- Exercise prompt
Type out every entry again, character for character.

- Records for this exercise
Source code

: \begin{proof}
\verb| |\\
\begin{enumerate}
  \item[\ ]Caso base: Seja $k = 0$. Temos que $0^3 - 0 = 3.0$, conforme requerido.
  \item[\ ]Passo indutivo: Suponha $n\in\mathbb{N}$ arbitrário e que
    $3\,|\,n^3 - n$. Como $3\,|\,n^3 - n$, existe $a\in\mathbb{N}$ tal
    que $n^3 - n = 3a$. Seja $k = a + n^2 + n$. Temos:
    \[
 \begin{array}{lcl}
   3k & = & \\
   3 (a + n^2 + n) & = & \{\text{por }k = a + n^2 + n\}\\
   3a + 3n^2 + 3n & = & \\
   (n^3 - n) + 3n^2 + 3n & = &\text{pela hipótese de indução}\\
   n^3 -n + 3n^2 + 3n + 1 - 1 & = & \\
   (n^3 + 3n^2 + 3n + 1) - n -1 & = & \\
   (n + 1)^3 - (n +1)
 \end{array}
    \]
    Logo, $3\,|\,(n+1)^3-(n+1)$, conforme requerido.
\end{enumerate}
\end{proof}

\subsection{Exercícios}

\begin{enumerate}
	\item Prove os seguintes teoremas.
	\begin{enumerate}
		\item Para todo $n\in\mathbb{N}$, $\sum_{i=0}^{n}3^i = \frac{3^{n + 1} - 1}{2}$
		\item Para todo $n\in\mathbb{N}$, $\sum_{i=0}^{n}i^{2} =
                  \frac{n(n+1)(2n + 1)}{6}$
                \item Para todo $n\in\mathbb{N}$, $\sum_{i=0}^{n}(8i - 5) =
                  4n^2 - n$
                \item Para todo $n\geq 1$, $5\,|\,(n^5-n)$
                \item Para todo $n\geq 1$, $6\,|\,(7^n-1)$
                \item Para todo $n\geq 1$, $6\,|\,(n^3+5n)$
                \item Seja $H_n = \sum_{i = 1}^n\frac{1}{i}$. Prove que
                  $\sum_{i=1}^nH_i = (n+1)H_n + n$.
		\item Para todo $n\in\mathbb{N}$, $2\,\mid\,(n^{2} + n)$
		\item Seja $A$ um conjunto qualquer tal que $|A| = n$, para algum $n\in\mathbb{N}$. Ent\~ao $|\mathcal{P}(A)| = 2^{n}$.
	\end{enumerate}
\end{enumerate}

- Solution to this problem
Source code

: \begin{proof}
\verb| |\\
\begin{enumerate}
  \item[\ ]Caso base: Seja $k = 0$. Temos que $0^3 - 0 = 3.0$, conforme requerido.
  \item[\ ]Passo indutivo: Suponha $n\in\mathbb{N}$ arbitrário e que
    $3\,|\,n^3 - n$. Como $3\,|\,n^3 - n$, existe $a\in\mathbb{N}$ tal
    que $n^3 - n = 3a$. Seja $k = a + n^2 + n$. Temos:
    \[
 \begin{array}{lcl}
   3k & = & \\
   3 (a + n^2 + n) & = & \{\text{por }k = a + n^2 + n\}\\
   3a + 3n^2 + 3n & = & \\
   (n^3 - n) + 3n^2 + 3n & = &\text{pela hipótese de indução}\\
   n^3 -n + 3n^2 + 3n + 1 - 1 & = & \\
   (n^3 + 3n^2 + 3n + 1) - n -1 & = & \\
   (n + 1)^3 - (n +1)
 \end{array}
    \]
    Logo, $3\,|\,(n+1)^3-(n+1)$, conforme requerido.
\end{enumerate}
\end{proof}

\subsection{Exercícios}

\begin{enumerate}
	\item Prove os seguintes teoremas.
	\begin{enumerate}
		\item Para todo $n\in\mathbb{N}$, $\sum_{i=0}^{n}3^i = \frac{3^{n + 1} - 1}{2}$
		\item Para todo $n\in\mathbb{N}$, $\sum_{i=0}^{n}i^{2} =
                  \frac{n(n+1)(2n + 1)}{6}$
                \item Para todo $n\in\mathbb{N}$, $\sum_{i=0}^{n}(8i - 5) =
                  4n^2 - n$
                \item Para todo $n\geq 1$, $5\,|\,(n^5-n)$
                \item Para todo $n\geq 1$, $6\,|\,(7^n-1)$
                \item Para todo $n\geq 1$, $6\,|\,(n^3+5n)$
                \item Seja $H_n = \sum_{i = 1}^n\frac{1}{i}$. Prove que
                  $\sum_{i=1}^nH_i = (n+1)H_n + n$.
		\item Para todo $n\in\mathbb{N}$, $2\,\mid\,(n^{2} + n)$
		\item Seja $A$ um conjunto qualquer tal que $|A| = n$, para algum $n\in\mathbb{N}$. Ent\~ao $|\mathcal{P}(A)| = 2^{n}$.
	\end{enumerate}
\end{enumerate}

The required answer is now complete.